The 2020 United States Decennial Census Is More Private Than You (Might) Think
Journal:
arXiv
Published Date:
Oct 11, 2024
Abstract
The U.S. Decennial Census serves as the foundation for many high-profile
policy decision-making processes, including federal funding allocation and
redistricting. In 2020, the Census Bureau adopted differential privacy to
protect the confidentiality of individual responses through a disclosure
avoidance system that injects noise into census data tabulations. The Bureau
subsequently posed an open question: Could stronger privacy guarantees be
obtained for the 2020 U.S. Census compared to their published guarantees, or
equivalently, had the privacy budgets been fully utilized?

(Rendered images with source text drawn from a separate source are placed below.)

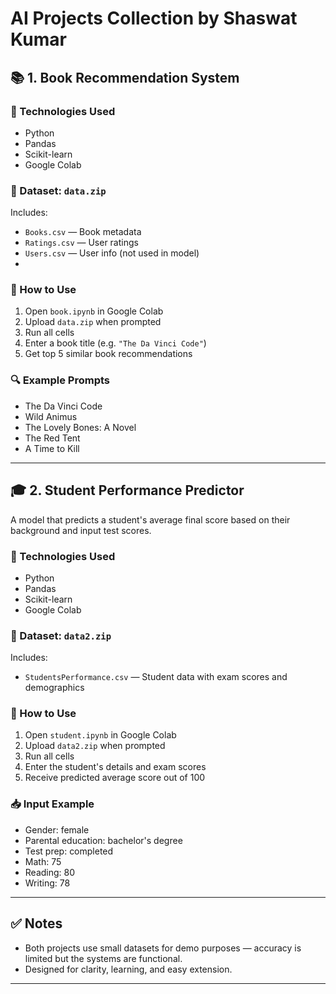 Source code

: # AI Projects Collection by Shaswat Kumar

## 📚 1. Book Recommendation System
### 🔧 Technologies Used
- Python
- Pandas
- Scikit-learn
- Google Colab
### 📁 Dataset: `data.zip`
Includes:
- `Books.csv` — Book metadata  
- `Ratings.csv` — User ratings  
- `Users.csv` — User info (not used in model)
- 
### 🚀 How to Use
1. Open `book.ipynb` in Google Colab  
2. Upload `data.zip` when prompted  
3. Run all cells  
4. Enter a book title (e.g. `"The Da Vinci Code"`)  
5. Get top 5 similar book recommendations

### 🔍 Example Prompts
- The Da Vinci Code  
- Wild Animus  
- The Lovely Bones: A Novel  
- The Red Tent  
- A Time to Kill

---

## 🎓 2. Student Performance Predictor
A  model that predicts a student's average final score based on their background and input test scores.
### 🔧 Technologies Used
- Python
- Pandas
- Scikit-learn
- Google Colab
### 📁 Dataset: `data2.zip`
Includes:
- `StudentsPerformance.csv` — Student data with exam scores and demographics

### 🚀 How to Use
1. Open `student.ipynb` in Google Colab  
2. Upload `data2.zip` when prompted  
3. Run all cells  
4. Enter the student's details and exam scores  
5. Receive predicted average score out of 100

### 📥 Input Example
- Gender: female  
- Parental education: bachelor's degree  
- Test prep: completed  
- Math: 75  
- Reading: 80  
- Writing: 78  

---

## ✅ Notes

- Both projects use small datasets for demo purposes — accuracy is limited but the systems are functional.
- Designed for clarity, learning, and easy extension.

---

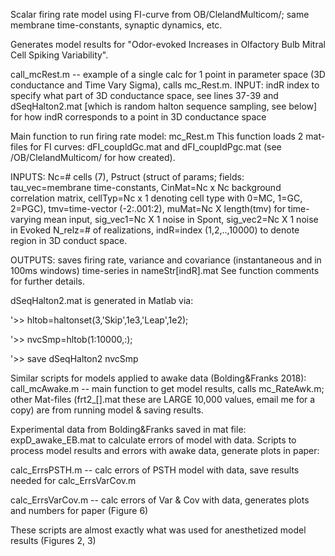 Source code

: Scalar firing rate model using FI-curve from OB/ClelandMulticom/; same membrane time-constants, synaptic dynamics, etc.

Generates model results for "Odor-evoked Increases in Olfactory Bulb Mitral Cell Spiking Variability".

call_mcRest.m -- example of a single calc for 1 point in parameter space (3D conductance and Time Vary Sigma), calls mc_Rest.m.
INPUT: indR index to specify what part of 3D conductance space, see lines 37-39 and dSeqHalton2.mat [which is random halton sequence sampling, see below] for how indR corresponds to a point in 3D conductance space

Main function to run firing rate model: mc_Rest.m
This function loads 2 mat-files for FI curves: dFI_coupldGc.mat and dFI_coupldPgc.mat (see /OB/ClelandMulticom/ for how created). 

INPUTS: Nc=# cells (7), Pstruct (struct of params; fields: tau_vec=membrane time-constants, CinMat=Nc x Nc background correlation matrix, cellTyp=Nc x 1 denoting 
cell type with 0=MC, 1=GC, 2=PGC), tmv=time-vector (-2:.001:2), muMat=Nc X length(tmv) for time-varying mean input, sig_vec1=Nc X 1 noise in Spont, sig_vec2=Nc X 1 noise in Evoked
N_relz=# of realizations, indR=index (1,2,..,10000) to denote region in 3D conduct space.

OUTPUTS: saves firing rate, variance and covariance (instantaneous and in 100ms windows) time-series in nameStr[indR].mat
See function comments for further details.

dSeqHalton2.mat is generated in Matlab via:

'>> hltob=haltonset(3,'Skip',1e3,'Leap',1e2);

'>> nvcSmp=hltob(1:10000,:);

'>> save dSeqHalton2 nvcSmp

Similar scripts for models applied to awake data (Bolding&Franks 2018):
call_mcAwake.m -- main function to get model results, calls mc_RateAwk.m; other Mat-files (frt2_[].mat these are LARGE 10,000 values, email me for a copy) are from running model & saving results. 

 Experimental data from Bolding&Franks saved in mat file: expD_awake_EB.mat to calculate errors of model with data. 
Scripts to process model results and errors with awake data, generate plots in paper: 

calc_ErrsPSTH.m -- calc errors of PSTH model with data, save results needed for calc_ErrsVarCov.m

calc_ErrsVarCov.m -- calc errors of Var & Cov with data, generates plots and numbers for paper (Figure 6)

These scripts are almost exactly what was used for anesthetized model results (Figures 2, 3)
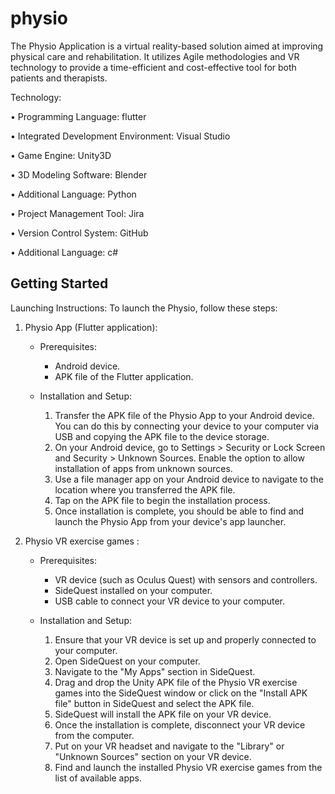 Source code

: # physio
The Physio Application is a virtual reality-based solution aimed at improving physical care and rehabilitation. It utilizes Agile methodologies and VR technology to provide a time-efficient and cost-effective tool for both patients and therapists.


Technology:

 • Programming Language: flutter
 
 • Integrated Development Environment: Visual Studio
 
 • Game Engine: Unity3D
 
 • 3D Modeling Software: Blender
 
 • Additional Language: Python
 
 • Project Management Tool: Jira
 
 • Version Control System: GitHub
 
 • Additional Language: c#

## Getting Started

Launching Instructions: 
To launch the Physio, follow these steps:

1. Physio App (Flutter application):
   - Prerequisites:
     - Android device.
     - APK file of the Flutter application.

   - Installation and Setup:
     1. Transfer the APK file of the Physio App to your Android device. You can do this by connecting your device to your computer via USB and copying the APK file to the device storage.
     2. On your Android device, go to Settings > Security or Lock Screen and Security > Unknown Sources. Enable the option to allow installation of apps from unknown sources.
     3. Use a file manager app on your Android device to navigate to the location where you transferred the APK file.
     4. Tap on the APK file to begin the installation process.
     5. Once installation is complete, you should be able to find and launch the Physio App from your device's app launcher.

2. Physio VR exercise games :
   - Prerequisites:
     - VR device (such as Oculus Quest) with sensors and controllers.
     - SideQuest installed on your computer.
     - USB cable to connect your VR device to your computer.

   - Installation and Setup:
     1. Ensure that your VR device is set up and properly connected to your computer.
     2. Open SideQuest on your computer.
     3. Navigate to the "My Apps" section in SideQuest.
     4. Drag and drop the Unity APK file of the Physio VR exercise games into the SideQuest window or click on the "Install APK file" button in SideQuest and select the APK file.
     5. SideQuest will install the APK file on your VR device.
     6. Once the installation is complete, disconnect your VR device from the computer.
     7. Put on your VR headset and navigate to the "Library" or "Unknown Sources" section on your VR device.
     8. Find and launch the installed Physio VR exercise games from the list of available apps.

In this paper, we address this question affirmatively by demonstrating that
the 2020 U.S. Census provides significantly stronger privacy protections than
its nominal guarantees suggest at each of the eight geographical levels, from
the national level down to the block level. This finding is enabled by our
precise tracking of privacy losses using $f$-differential privacy, applied to
the composition of private queries across these geographical levels. Our
analysis reveals that the Census Bureau introduced unnecessarily high levels of
noise to meet the specified privacy guarantees for the 2020 Census.

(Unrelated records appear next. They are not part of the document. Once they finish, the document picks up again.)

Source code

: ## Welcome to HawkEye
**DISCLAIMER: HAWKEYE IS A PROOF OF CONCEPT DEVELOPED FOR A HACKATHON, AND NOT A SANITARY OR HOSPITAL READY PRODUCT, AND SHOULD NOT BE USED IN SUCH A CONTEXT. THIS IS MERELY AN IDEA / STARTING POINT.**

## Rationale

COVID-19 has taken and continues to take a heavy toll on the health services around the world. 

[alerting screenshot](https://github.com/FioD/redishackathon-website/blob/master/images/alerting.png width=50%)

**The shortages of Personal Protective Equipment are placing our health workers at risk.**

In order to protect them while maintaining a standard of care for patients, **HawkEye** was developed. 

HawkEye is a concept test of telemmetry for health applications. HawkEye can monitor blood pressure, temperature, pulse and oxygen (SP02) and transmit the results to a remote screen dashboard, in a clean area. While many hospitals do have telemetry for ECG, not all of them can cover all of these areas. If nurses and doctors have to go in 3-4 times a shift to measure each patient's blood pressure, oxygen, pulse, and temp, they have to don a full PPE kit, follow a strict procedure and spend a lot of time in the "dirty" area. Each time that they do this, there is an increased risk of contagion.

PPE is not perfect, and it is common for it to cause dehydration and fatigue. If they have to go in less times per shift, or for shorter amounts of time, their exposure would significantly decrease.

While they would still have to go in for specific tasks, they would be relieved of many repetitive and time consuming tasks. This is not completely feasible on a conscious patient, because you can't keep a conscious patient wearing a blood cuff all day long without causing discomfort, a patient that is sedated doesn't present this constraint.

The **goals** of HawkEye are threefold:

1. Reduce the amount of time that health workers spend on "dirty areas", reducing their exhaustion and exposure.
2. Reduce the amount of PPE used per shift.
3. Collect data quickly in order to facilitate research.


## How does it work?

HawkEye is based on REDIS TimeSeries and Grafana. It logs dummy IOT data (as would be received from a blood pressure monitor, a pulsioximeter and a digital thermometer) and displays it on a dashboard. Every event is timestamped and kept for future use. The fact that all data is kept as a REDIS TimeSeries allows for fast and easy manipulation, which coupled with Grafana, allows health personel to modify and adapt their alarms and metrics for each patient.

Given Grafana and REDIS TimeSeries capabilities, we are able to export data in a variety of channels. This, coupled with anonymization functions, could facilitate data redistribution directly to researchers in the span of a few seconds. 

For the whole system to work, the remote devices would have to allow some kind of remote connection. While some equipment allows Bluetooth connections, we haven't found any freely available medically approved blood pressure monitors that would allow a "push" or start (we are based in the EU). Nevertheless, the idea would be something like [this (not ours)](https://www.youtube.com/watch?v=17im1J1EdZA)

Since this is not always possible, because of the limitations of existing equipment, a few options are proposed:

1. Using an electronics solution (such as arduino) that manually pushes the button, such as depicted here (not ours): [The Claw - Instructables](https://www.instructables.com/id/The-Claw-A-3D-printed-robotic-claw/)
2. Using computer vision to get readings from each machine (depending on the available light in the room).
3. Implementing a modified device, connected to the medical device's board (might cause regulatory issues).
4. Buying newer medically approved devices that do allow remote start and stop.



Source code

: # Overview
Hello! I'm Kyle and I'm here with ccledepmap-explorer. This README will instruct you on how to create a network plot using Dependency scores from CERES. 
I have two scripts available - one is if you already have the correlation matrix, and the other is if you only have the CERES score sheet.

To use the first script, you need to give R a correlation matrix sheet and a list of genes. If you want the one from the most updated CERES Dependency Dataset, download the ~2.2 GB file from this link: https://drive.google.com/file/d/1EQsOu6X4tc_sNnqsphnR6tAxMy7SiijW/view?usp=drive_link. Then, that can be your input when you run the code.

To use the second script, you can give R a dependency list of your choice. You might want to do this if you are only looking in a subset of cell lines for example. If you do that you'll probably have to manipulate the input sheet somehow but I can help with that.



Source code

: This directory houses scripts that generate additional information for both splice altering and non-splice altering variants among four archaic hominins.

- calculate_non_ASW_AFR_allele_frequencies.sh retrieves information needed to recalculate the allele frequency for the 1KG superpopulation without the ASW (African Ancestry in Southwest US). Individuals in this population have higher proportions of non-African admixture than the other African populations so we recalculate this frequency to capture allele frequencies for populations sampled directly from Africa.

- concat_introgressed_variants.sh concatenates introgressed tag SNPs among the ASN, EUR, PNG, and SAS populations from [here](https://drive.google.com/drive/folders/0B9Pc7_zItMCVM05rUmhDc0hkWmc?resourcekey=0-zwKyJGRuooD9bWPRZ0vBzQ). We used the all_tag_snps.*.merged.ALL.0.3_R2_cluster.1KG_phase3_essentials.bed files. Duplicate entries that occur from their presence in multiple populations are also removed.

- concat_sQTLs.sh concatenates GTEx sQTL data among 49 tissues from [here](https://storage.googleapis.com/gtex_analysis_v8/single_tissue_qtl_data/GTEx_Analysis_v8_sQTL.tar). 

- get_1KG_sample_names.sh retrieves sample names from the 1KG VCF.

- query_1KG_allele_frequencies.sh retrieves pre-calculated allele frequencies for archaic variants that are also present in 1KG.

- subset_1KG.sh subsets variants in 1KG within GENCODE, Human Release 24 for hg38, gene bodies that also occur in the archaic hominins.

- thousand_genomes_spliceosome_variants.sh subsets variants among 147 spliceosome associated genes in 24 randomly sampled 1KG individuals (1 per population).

Consequently, we show that noise variances could be reduced by $15.08\%$ to
$24.82\%$ while maintaining nearly the same level of privacy protection for
each geographical level, thereby improving the accuracy of privatized census
statistics. We empirically demonstrate that reducing noise injection into
census statistics mitigates distortion caused by privacy constraints in
downstream applications of private census data, illustrated through a study
examining the relationship between earnings and education.